◆ **TASK GOAL**: Please copy out the lines in the entries that contain "charges".

Segment Start: GIVEN DATA

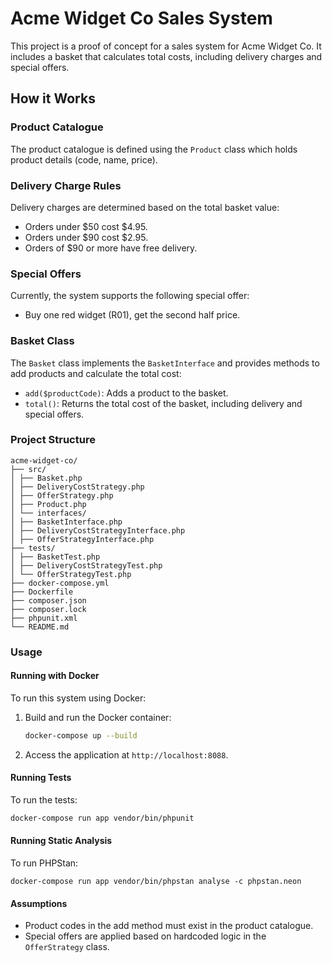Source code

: # Acme Widget Co Sales System

This project is a proof of concept for a sales system for Acme Widget Co. It includes a basket that calculates total costs, including delivery charges and special offers.

## How it Works

### Product Catalogue
The product catalogue is defined using the `Product` class which holds product details (code, name, price).

### Delivery Charge Rules
Delivery charges are determined based on the total basket value:
- Orders under $50 cost $4.95.
- Orders under $90 cost $2.95.
- Orders of $90 or more have free delivery.

### Special Offers
Currently, the system supports the following special offer:
- Buy one red widget (R01), get the second half price.

### Basket Class
The `Basket` class implements the `BasketInterface` and provides methods to add products and calculate the total cost:
- `add($productCode)`: Adds a product to the basket.
- `total()`: Returns the total cost of the basket, including delivery and special offers.

### Project Structure

```
acme-widget-co/
├── src/
│ ├── Basket.php
│ ├── DeliveryCostStrategy.php
│ ├── OfferStrategy.php
│ ├── Product.php
│ └── interfaces/
│ ├── BasketInterface.php
│ ├── DeliveryCostStrategyInterface.php
│ ├── OfferStrategyInterface.php
├── tests/
│ ├── BasketTest.php
│ ├── DeliveryCostStrategyTest.php
│ └── OfferStrategyTest.php
├── docker-compose.yml
├── Dockerfile
├── composer.json
├── composer.lock
├── phpunit.xml
└── README.md
```

### Usage

#### Running with Docker
To run this system using Docker:

1. Build and run the Docker container:
    ```bash
    docker-compose up --build
    ```

2. Access the application at `http://localhost:8088`.

#### Running Tests
To run the tests:
```bash
docker-compose run app vendor/bin/phpunit
```

#### Running Static Analysis
To run PHPStan:
```
docker-compose run app vendor/bin/phpstan analyse -c phpstan.neon
```

#### Assumptions
- Product codes in the add method must exist in the product catalogue.
- Special offers are applied based on hardcoded logic in the `OfferStrategy` class.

Segment End: GIVEN DATA

◆ **EXPECTED ANSWER**:
This project is a proof of concept for a sales system for Acme Widget Co. It includes a basket that calculates total costs, including delivery charges and special offers.
Delivery charges are determined based on the total basket value:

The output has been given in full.